DATA:
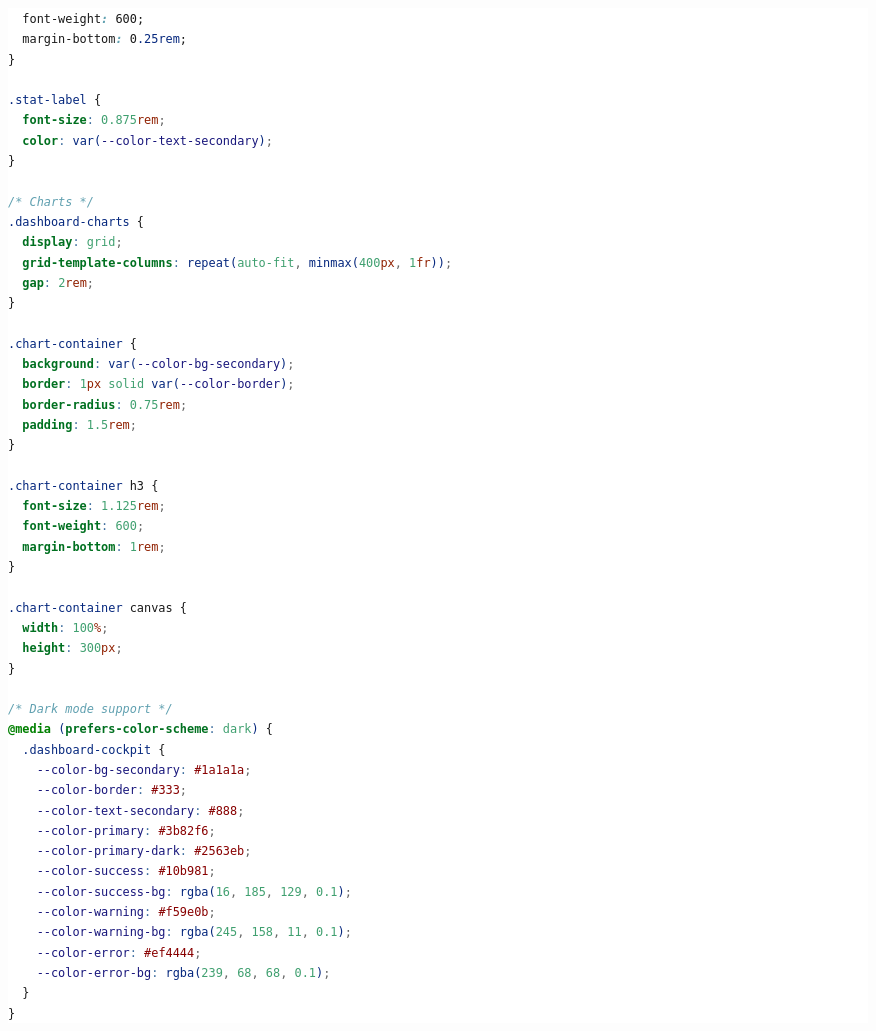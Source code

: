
 ```css
  font-weight: 600;
  margin-bottom: 0.25rem;
}

.stat-label {
  font-size: 0.875rem;
  color: var(--color-text-secondary);
}

/* Charts */
.dashboard-charts {
  display: grid;
  grid-template-columns: repeat(auto-fit, minmax(400px, 1fr));
  gap: 2rem;
}

.chart-container {
  background: var(--color-bg-secondary);
  border: 1px solid var(--color-border);
  border-radius: 0.75rem;
  padding: 1.5rem;
}

.chart-container h3 {
  font-size: 1.125rem;
  font-weight: 600;
  margin-bottom: 1rem;
}

.chart-container canvas {
  width: 100%;
  height: 300px;
}

/* Dark mode support */
@media (prefers-color-scheme: dark) {
  .dashboard-cockpit {
    --color-bg-secondary: #1a1a1a;
    --color-border: #333;
    --color-text-secondary: #888;
    --color-primary: #3b82f6;
    --color-primary-dark: #2563eb;
    --color-success: #10b981;
    --color-success-bg: rgba(16, 185, 129, 0.1);
    --color-warning: #f59e0b;
    --color-warning-bg: rgba(245, 158, 11, 0.1);
    --color-error: #ef4444;
    --color-error-bg: rgba(239, 68, 68, 0.1);
  }
}
```

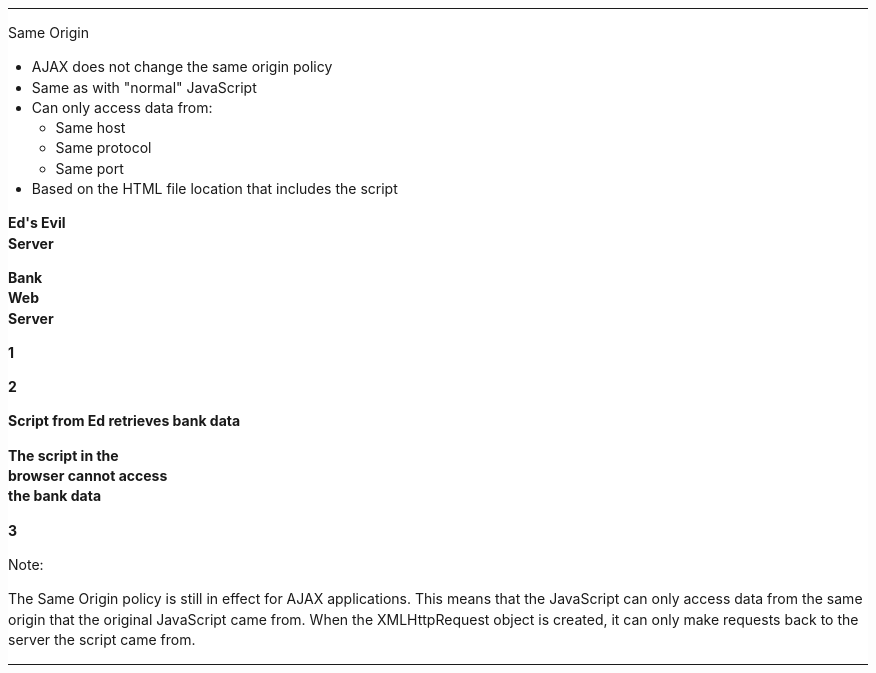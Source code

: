 

---



Same Origin


- AJAX does not change the same origin policy
- Same as with "normal" JavaScript
- Can only access data from:
	- Same host
	- Same protocol
	- Same port
- Based on the HTML file location that includes the script




**Ed's Evil   
Server**


**Bank  
Web   
Server**




**1**


**2**


**Script from Ed retrieves bank data**






**The script in the   
browser cannot access   
the bank data**


**3**







Note:



The Same Origin policy is still in effect for AJAX applications.  This means that the JavaScript can only access data from the same origin that the original JavaScript came from.  When the XMLHttpRequest object is created, it can only make requests back to the server the script came from.



---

ASSIGNMENT: Report the lines above that contain "success".

SOLUTION:
    --color-success: #10b981;
    --color-success-bg: rgba(16, 185, 129, 0.1);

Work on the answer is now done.